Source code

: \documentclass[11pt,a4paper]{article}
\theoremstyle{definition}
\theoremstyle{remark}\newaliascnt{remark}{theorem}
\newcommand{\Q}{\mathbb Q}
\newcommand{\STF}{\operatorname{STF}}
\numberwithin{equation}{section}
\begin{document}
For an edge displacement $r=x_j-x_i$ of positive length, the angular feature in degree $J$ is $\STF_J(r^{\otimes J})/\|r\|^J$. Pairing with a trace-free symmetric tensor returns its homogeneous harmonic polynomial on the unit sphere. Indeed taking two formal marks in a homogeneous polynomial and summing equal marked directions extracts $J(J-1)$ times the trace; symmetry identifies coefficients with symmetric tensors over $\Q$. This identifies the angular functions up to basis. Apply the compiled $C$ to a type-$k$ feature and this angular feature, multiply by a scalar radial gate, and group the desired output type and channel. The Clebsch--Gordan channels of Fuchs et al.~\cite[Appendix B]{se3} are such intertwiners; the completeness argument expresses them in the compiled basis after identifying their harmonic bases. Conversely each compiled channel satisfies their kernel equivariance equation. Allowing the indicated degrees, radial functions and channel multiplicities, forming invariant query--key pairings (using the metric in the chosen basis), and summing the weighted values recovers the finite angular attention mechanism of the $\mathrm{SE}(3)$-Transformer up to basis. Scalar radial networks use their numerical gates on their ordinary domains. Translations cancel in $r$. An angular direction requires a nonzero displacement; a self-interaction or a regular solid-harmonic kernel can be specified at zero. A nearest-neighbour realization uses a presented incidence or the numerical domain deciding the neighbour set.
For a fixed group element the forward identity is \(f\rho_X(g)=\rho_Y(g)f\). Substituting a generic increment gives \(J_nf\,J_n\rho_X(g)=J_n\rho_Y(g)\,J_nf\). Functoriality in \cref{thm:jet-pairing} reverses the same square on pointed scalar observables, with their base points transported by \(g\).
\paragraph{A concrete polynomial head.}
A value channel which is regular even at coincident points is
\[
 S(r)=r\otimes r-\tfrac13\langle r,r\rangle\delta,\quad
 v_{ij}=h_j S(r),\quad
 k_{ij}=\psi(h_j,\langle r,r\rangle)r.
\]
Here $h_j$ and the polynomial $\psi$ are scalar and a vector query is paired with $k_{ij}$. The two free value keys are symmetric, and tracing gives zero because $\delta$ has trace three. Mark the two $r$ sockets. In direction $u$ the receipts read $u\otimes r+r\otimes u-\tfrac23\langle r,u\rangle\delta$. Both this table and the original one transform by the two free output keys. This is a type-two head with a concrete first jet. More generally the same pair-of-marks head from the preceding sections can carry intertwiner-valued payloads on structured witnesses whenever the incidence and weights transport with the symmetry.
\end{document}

* * *

Problem to solve ▸ From the first line to the last, write out the listing exactly.

Answer section ▸
Source code

: \documentclass[11pt,a4paper]{article}
\theoremstyle{definition}
\theoremstyle{remark}\newaliascnt{remark}{theorem}
\newcommand{\Q}{\mathbb Q}
\newcommand{\STF}{\operatorname{STF}}
\numberwithin{equation}{section}
\begin{document}
For an edge displacement $r=x_j-x_i$ of positive length, the angular feature in degree $J$ is $\STF_J(r^{\otimes J})/\|r\|^J$. Pairing with a trace-free symmetric tensor returns its homogeneous harmonic polynomial on the unit sphere. Indeed taking two formal marks in a homogeneous polynomial and summing equal marked directions extracts $J(J-1)$ times the trace; symmetry identifies coefficients with symmetric tensors over $\Q$. This identifies the angular functions up to basis. Apply the compiled $C$ to a type-$k$ feature and this angular feature, multiply by a scalar radial gate, and group the desired output type and channel. The Clebsch--Gordan channels of Fuchs et al.~\cite[Appendix B]{se3} are such intertwiners; the completeness argument expresses them in the compiled basis after identifying their harmonic bases. Conversely each compiled channel satisfies their kernel equivariance equation. Allowing the indicated degrees, radial functions and channel multiplicities, forming invariant query--key pairings (using the metric in the chosen basis), and summing the weighted values recovers the finite angular attention mechanism of the $\mathrm{SE}(3)$-Transformer up to basis. Scalar radial networks use their numerical gates on their ordinary domains. Translations cancel in $r$. An angular direction requires a nonzero displacement; a self-interaction or a regular solid-harmonic kernel can be specified at zero. A nearest-neighbour realization uses a presented incidence or the numerical domain deciding the neighbour set.
For a fixed group element the forward identity is \(f\rho_X(g)=\rho_Y(g)f\). Substituting a generic increment gives \(J_nf\,J_n\rho_X(g)=J_n\rho_Y(g)\,J_nf\). Functoriality in \cref{thm:jet-pairing} reverses the same square on pointed scalar observables, with their base points transported by \(g\).
\paragraph{A concrete polynomial head.}
A value channel which is regular even at coincident points is
\[
 S(r)=r\otimes r-\tfrac13\langle r,r\rangle\delta,\quad
 v_{ij}=h_j S(r),\quad
 k_{ij}=\psi(h_j,\langle r,r\rangle)r.
\]
Here $h_j$ and the polynomial $\psi$ are scalar and a vector query is paired with $k_{ij}$. The two free value keys are symmetric, and tracing gives zero because $\delta$ has trace three. Mark the two $r$ sockets. In direction $u$ the receipts read $u\otimes r+r\otimes u-\tfrac23\langle r,u\rangle\delta$. Both this table and the original one transform by the two free output keys. This is a type-two head with a concrete first jet. More generally the same pair-of-marks head from the preceding sections can carry intertwiner-valued payloads on structured witnesses whenever the incidence and weights transport with the symmetry.
\end{document}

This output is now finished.